**Task instructions**
Go through the following data and transcribe exactly the stretch of lines from the one holding "## Argument Reference" to the one holding "to this workload.", both included.

**Data excerpts**
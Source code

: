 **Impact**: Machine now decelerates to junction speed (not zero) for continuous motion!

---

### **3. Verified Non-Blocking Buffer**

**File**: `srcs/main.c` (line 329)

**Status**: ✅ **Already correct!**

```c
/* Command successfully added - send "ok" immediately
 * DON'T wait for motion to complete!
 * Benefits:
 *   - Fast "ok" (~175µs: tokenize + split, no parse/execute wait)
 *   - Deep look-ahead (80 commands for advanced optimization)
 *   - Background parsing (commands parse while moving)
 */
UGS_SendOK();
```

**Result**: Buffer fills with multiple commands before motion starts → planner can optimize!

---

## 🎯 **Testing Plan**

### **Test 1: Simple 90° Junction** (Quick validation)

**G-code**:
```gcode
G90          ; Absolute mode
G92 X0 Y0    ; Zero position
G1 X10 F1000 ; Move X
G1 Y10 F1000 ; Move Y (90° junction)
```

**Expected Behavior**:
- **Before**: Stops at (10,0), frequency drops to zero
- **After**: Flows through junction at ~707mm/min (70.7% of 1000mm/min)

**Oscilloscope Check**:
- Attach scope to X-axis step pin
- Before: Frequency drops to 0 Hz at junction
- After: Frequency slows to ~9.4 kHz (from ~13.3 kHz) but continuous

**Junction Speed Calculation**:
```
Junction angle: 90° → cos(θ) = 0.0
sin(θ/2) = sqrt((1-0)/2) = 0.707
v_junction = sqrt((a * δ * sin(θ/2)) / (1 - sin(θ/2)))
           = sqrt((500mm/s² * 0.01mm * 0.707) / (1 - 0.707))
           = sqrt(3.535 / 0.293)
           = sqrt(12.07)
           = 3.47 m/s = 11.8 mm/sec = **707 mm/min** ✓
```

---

---

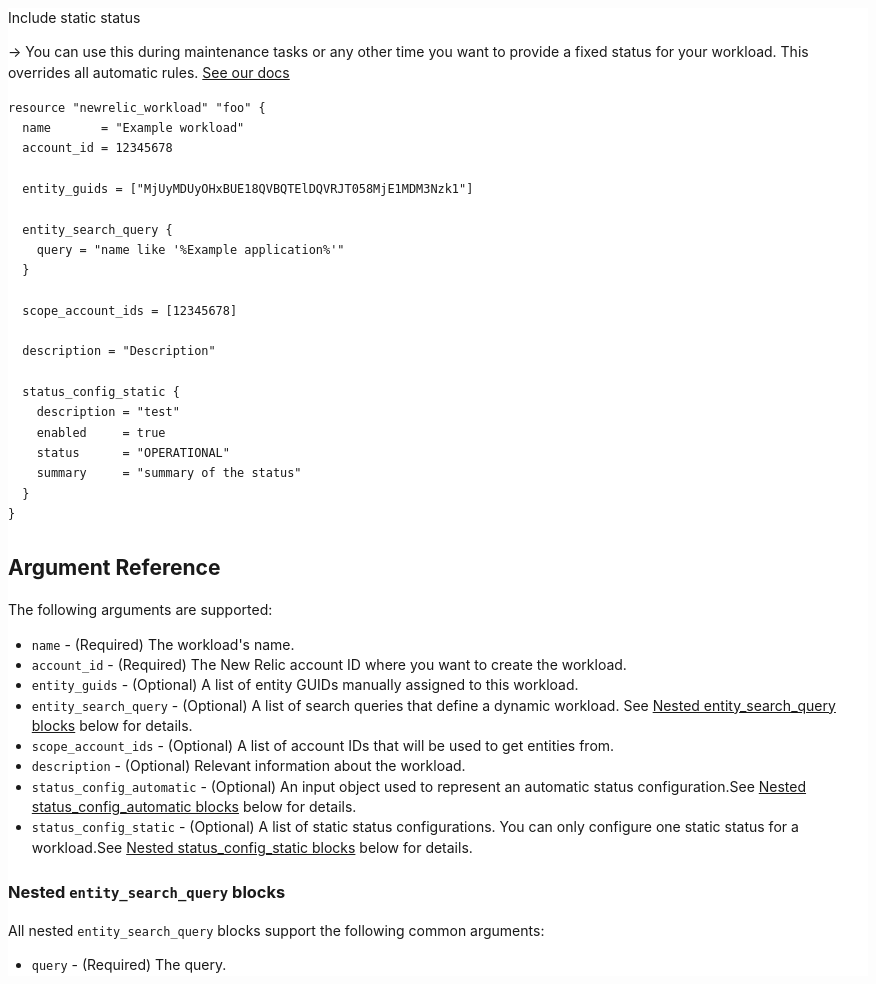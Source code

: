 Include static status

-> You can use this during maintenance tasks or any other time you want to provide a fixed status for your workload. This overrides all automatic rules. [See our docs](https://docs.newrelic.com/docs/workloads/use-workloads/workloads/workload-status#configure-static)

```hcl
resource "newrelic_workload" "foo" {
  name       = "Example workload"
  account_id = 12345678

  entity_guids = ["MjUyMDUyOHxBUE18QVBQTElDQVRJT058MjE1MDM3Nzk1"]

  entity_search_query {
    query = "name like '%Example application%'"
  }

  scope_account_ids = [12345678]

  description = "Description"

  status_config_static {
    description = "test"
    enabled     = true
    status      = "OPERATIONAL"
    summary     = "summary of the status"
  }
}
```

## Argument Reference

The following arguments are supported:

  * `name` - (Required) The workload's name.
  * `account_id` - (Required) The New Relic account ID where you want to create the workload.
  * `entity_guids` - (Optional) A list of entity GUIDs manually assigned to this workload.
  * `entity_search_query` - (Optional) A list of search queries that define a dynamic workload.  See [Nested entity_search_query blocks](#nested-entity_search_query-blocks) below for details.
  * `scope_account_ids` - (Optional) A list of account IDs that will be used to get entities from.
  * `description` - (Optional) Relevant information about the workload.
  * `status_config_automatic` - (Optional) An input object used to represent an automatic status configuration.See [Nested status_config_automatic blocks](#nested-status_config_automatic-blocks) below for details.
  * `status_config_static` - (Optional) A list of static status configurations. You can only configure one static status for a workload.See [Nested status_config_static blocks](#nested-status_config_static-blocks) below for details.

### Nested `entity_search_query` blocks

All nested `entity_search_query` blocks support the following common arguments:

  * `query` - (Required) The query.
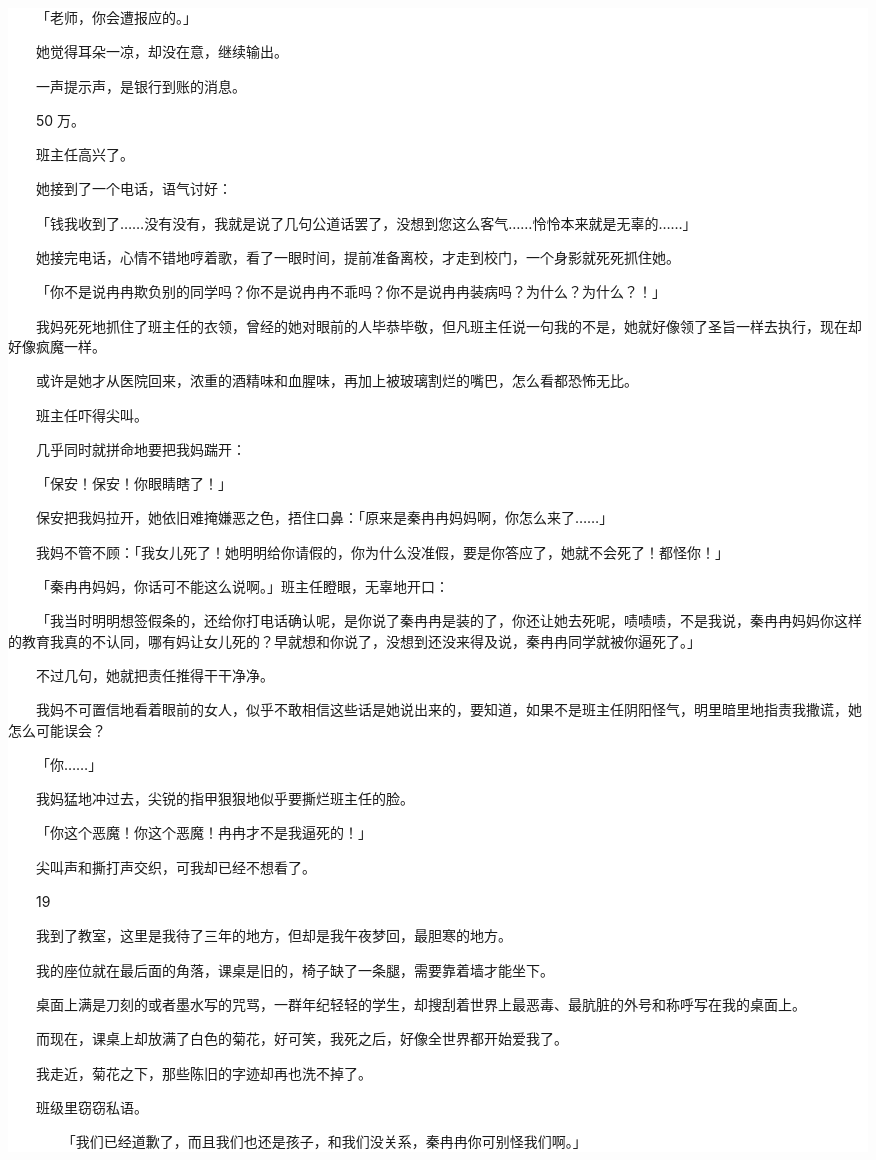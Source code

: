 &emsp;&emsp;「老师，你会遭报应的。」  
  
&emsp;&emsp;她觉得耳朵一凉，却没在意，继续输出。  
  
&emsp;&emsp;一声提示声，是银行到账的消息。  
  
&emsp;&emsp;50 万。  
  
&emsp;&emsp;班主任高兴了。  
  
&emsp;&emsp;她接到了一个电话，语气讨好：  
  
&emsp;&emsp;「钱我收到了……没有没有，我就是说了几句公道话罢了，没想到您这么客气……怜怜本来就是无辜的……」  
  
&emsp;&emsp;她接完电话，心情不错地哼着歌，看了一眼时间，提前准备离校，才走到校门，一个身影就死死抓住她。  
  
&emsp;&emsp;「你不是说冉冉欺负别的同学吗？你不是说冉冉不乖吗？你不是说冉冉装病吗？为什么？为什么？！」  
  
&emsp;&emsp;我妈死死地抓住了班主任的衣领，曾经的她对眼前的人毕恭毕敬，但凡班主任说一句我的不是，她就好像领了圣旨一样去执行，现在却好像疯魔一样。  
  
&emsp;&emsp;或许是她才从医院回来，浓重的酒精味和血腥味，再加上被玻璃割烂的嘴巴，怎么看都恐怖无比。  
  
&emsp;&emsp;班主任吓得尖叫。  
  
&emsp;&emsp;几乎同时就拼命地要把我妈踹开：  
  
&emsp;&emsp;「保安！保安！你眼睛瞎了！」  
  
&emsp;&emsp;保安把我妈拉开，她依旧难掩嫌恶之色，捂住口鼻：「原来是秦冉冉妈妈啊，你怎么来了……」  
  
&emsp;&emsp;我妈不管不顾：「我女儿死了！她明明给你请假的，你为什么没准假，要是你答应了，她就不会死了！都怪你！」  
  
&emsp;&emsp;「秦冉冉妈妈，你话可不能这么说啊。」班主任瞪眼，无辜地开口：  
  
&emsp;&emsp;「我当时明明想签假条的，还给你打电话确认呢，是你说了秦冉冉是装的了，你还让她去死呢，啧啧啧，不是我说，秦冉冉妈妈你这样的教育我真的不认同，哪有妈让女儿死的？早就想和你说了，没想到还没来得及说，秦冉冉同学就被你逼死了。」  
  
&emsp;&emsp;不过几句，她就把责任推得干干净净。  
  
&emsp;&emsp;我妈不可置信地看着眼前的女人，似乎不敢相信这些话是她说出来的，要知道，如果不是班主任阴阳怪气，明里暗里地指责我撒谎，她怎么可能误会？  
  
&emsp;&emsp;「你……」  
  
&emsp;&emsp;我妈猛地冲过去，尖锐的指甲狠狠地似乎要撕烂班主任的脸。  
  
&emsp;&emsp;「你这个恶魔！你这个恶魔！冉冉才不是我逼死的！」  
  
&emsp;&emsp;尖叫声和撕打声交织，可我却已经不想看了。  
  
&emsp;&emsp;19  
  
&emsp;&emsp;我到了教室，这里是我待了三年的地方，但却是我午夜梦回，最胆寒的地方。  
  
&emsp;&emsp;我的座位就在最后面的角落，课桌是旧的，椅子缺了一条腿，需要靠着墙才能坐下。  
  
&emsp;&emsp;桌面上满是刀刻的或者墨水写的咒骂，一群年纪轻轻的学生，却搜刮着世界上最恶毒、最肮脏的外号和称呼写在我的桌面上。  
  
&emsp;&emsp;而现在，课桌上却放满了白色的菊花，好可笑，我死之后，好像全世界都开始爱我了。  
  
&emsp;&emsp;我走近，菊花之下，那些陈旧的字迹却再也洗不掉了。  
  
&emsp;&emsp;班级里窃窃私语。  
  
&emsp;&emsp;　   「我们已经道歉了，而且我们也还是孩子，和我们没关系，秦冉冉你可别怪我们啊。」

--

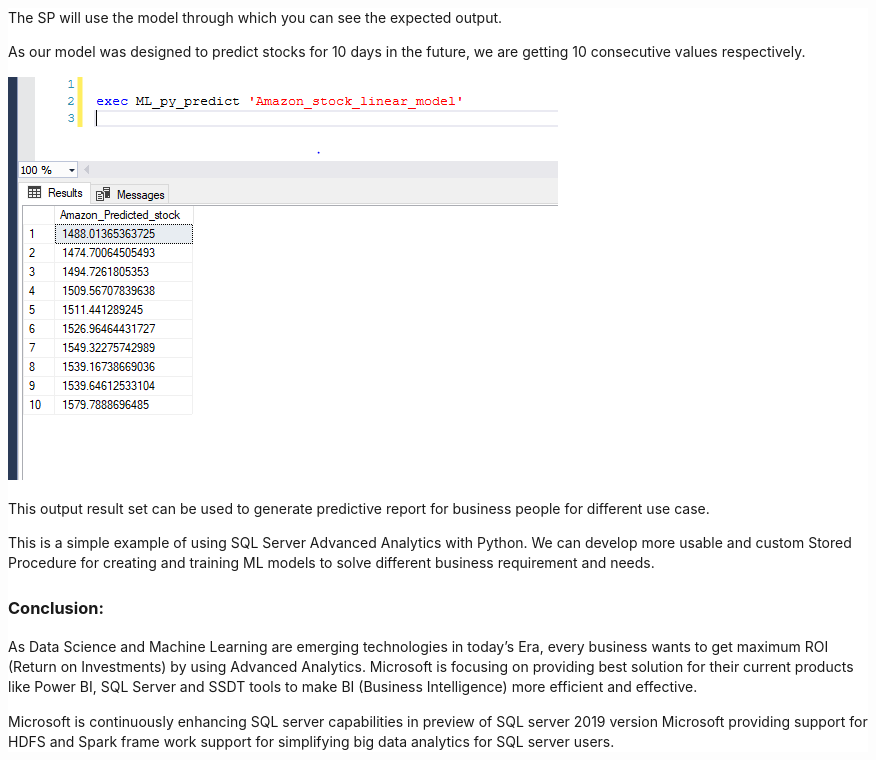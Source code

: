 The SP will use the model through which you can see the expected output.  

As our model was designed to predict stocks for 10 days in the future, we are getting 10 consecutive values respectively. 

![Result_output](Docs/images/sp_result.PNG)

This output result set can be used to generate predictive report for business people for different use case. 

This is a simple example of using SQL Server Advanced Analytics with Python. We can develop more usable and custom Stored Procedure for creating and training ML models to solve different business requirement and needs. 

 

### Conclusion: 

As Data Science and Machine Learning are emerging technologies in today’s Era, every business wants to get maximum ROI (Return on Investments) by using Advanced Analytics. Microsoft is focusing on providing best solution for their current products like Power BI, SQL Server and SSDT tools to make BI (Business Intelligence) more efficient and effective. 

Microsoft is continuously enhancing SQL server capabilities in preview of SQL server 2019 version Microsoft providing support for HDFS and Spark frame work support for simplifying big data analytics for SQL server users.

**Task solution**
## Argument Reference

The following arguments are supported:

  * `name` - (Required) The workload's name.
  * `account_id` - (Required) The New Relic account ID where you want to create the workload.
  * `entity_guids` - (Optional) A list of entity GUIDs manually assigned to this workload.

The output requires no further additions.